The couple was careful not to mix marriage and careers. They instructed their manager never to offer them as a package.

“We don’t keep [the marriage] a secret,“ Wolf says. “But I don’t want somebody to say, ‘We’re going to have Kevin Langan, and we’ve gotta have his wife, too.’ So we have been places where they don’t know that we’re married.”

In one case they laugh about today, the apprentices where they were performing saw their rings and assumed they had both spouses elsewhere and were having an affair.

Because they individually became known for the high quality and dependability of their work, they did end up on the same stage more than once.

“We’ve done a lot together, over the years,” Langan says.

For example, Wolf became well known for her Queen of the Night in The Magic Flute, and Langan was an imposing Sarastro in the same opera.

“In Abduction [from the Seraglio]” we sang Osmin and Constanza,” Langan says. Turning to Wolf, he adds, “I married you in Lucia di Lammermoor — in Denver, in fact.”

“And killed me in Rigoletto,” Wolf replies.

“A few times,” Langan admits, laughing. “I was your dad in Norma and in Don Giovanni. She voted for me in Baby Doe, even though I lost the election.”

When not performing together, sharing each other’s big nights has been a priority. Once, Langan flew from Santa Fe to Salzburg and back in a six-day break between performances, to hear Wolf performing at the prestigious Salzburg Festival. And when he was honored for his 300th performance at the San Francisco Opera — the first major artist to reach that milestone — Wolf was there.

A big part of their success is just the fact that their careers have lasted so long.

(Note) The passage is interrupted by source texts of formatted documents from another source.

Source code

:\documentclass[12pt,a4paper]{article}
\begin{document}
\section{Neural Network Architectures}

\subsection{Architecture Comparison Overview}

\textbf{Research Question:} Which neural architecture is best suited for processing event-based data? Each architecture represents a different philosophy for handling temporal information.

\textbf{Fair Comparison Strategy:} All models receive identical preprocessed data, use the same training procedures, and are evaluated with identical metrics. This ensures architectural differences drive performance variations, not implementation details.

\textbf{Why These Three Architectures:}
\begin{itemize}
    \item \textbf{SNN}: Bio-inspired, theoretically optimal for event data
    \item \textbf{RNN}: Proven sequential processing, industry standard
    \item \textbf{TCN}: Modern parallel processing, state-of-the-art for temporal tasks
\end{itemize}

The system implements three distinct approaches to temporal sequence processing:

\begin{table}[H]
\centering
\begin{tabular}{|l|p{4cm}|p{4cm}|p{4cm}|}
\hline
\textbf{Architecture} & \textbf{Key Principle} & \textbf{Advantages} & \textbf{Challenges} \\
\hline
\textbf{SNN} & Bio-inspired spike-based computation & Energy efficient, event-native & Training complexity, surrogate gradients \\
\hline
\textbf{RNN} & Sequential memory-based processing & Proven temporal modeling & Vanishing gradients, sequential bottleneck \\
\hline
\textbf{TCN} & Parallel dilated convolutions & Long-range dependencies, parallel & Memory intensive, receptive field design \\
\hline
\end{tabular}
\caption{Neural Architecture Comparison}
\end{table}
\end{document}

Langan and Wolf attribute this to Margaret Harshaw, their teacher at Indiana, who was one of the great singers and teachers of the last century.

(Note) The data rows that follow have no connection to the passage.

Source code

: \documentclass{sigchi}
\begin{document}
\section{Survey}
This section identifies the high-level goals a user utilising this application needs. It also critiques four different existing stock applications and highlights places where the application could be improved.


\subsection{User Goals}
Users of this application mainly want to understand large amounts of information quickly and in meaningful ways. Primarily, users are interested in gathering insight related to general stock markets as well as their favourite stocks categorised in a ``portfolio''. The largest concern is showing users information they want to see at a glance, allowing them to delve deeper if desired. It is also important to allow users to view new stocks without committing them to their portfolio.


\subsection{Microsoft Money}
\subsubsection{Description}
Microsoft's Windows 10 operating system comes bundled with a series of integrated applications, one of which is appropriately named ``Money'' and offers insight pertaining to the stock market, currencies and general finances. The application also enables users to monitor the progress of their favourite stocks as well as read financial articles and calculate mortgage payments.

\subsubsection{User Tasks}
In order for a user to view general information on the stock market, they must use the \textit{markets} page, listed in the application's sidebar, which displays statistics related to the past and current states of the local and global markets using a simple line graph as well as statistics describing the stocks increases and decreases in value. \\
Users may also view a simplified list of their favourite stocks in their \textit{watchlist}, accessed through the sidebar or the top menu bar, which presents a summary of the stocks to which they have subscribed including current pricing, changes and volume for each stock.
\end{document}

“She really understood the voice, no matter whether you’re a soprano, tenor, baritone or bass,” Langan says. “She gave us the basis for a vocal technique that goes back to the bel canto period of the 19th century. That’s what’s kept us in the business as long as we’ve been able to.”

Like many of Harshaw’s students, they would return for a “check-up” long after they were singing professionally.

“Every year we made sure that we could get back for lessons,” Wolf says. “Once we started professionally, she said, ‘If you guys can come back together, that’s great, because you should sit in on each others’ lessons. When I’m gone, you’re going to teach each other,’ and that’s what we do.”

Ultimately, the success of their marriage comes down to mutual respect — and the absolute security each feels in their own career and person.

“We have that security,” Langan says, “because we don’t sing the same repertoire, and we have admired and respected each other’s talents since the day we met in 1977. I am thrilled for Sally’s success as a singer and vice-versa.”

Then Langan touches on a topic that many of his colleagues probably don’t want to hear about.

“There is the problem of the male ego being bruised, if you’re both in the same business,” he observes. “Some men can’t handle that. I find that often the case in our business, that if the woman is more successful, the male can’t deal with that. I don’t see things that way, but other people seem to. My mother once said, ‘You’re the breadwinner! Doesn’t it bother you that your wife makes more money than you do?’ And I said, ‘Not at all. She’s a soprano! They make bigger fees!’”

Down time together has helped keep them grounded.

“When the job is over we go home and we don’t think about it,” Langan says. At the family summer cabin in Canada, they cook out, go fishing, go to the movies, and enjoy Wednesday night bingo. “The word ‘opera’ may not come up for weeks on end,” Langan notes. “You know, we’re just a normal couple to everybody up there.”

Indeed: A normal couple that has sung on the major opera stages of the world for 35 years, but always love, admire, respect and celebrate each other, completely without jealousy.